Body‐centric wireless hospital patient monitoring networks using body‐contoured flexible antennas
Author(s) -
Catherwood Philip A.,
Bukhari Syed S.,
Watt Gareth,
Whittow William G.,
McLaughlin James
Publication year - 2018
Publication title -
iet microwaves, antennas and propagation
Language(s) - English
Resource type - Journals
SCImago Journal Rank - 0.555
H-Index - 69
eISSN - 1751-8733
pISSN - 1751-8725
DOI - 10.1049/iet-map.2017.0604
Subject(s) - narrowband , body area network , computer science , wireless , wireless mesh network , network topology , path loss , mesh networking , pager , computer network , wireless network , telecommunications
This study presents empirical results from a measurement campaign to investigate futuristic body‐centric medical mesh networks for a hospitalised patient using flexible body‐contouring antennas.

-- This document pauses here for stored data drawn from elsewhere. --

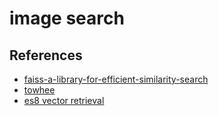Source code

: # image search




## References
- [faiss-a-library-for-efficient-similarity-search](https://engineering.fb.com/2017/03/29/data-infrastructure/faiss-a-library-for-efficient-similarity-search/)
- [towhee](https://docs.towhee.io/Getting%20Started/quick-start/)
- [es8 vector retrieval](https://www.elastic.co/blog/introducing-approximate-nearest-neighbor-search-in-elasticsearch-8-0)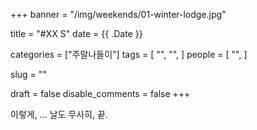 +++
banner = "/img/weekends/01-winter-lodge.jpg"

title = "#XX S"
date = {{ .Date }}

categories = ["주말나들이"]
tags = [
    "",
    "",
]
people = [
    "",
]

slug = ""

draft = false
disable_comments = false
+++

<!--more-->

이렇게, … 날도 무사히, 끝.

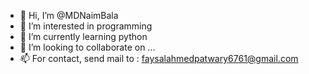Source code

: - 👋 Hi, I’m @MDNaimBala
- 👀 I’m interested in programming 
- 🌱 I’m currently learning python 
- 💞️ I’m looking to collaborate on ...
- 📫 For contact, send mail to : faysalahmedpatwary6761@gmail.com 

<!---
MDNaimBala/MDNaimBala is a ✨ special ✨ repository because its `README.md` (this file) appears on your GitHub profile.
You can click the Preview link to take a look at your changes.
--->
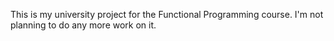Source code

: This is my university project for the Functional Programming course. I'm not planning to do any more work on it.
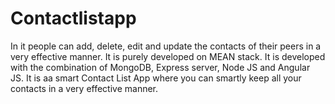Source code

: # Contactlistapp

In it people can add, delete, edit and update the contacts of their peers in a very effective manner. It is purely developed on MEAN stack.
It is developed with the combination of MongoDB, Express server, Node JS and Angular JS.
It is aa smart Contact List App where you can smartly keep all your contacts in a very effective manner.
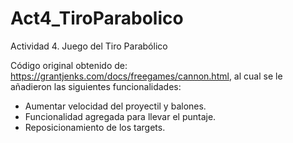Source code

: # Act4_TiroParabolico

Actividad 4. Juego del Tiro Parabólico

Código original obtenido de: https://grantjenks.com/docs/freegames/cannon.html, al cual se le añadieron las siguientes funcionalidades:

- Aumentar velocidad del proyectil y balones.
- Funcionalidad agregada para llevar el puntaje.
- Reposicionamiento de los targets.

It studies path loss in a medical environment (in a hospital bed in an open hospital ward) for ultra‐wideband (UWB) and four narrowband schemes concurrently. It firstly investigates the antenna contouring effects due to mounting the flexible antennas on various body surfaces, then uses statistical analysis to explore optimal body locations for a master node to inform the allocation of processing power (assuming point‐to‐point link from other nodes). Results indicated how the most suitable body location varies depending on the posture and frequency scheme used. Also investigated are best route selections for multi‐hop mesh network topologies for opportunistic networking for each of the presented postures and frequencies; this reveals how fewer hops were required to navigate around the narrowband network compared to UWB which effectively reduces required processing power and data traffic. Understanding how disparate body‐centric medical devices communicate with one another in a body‐mesh network is instrumental to the strategic and informed development of next generation healthcare patient monitoring solutions.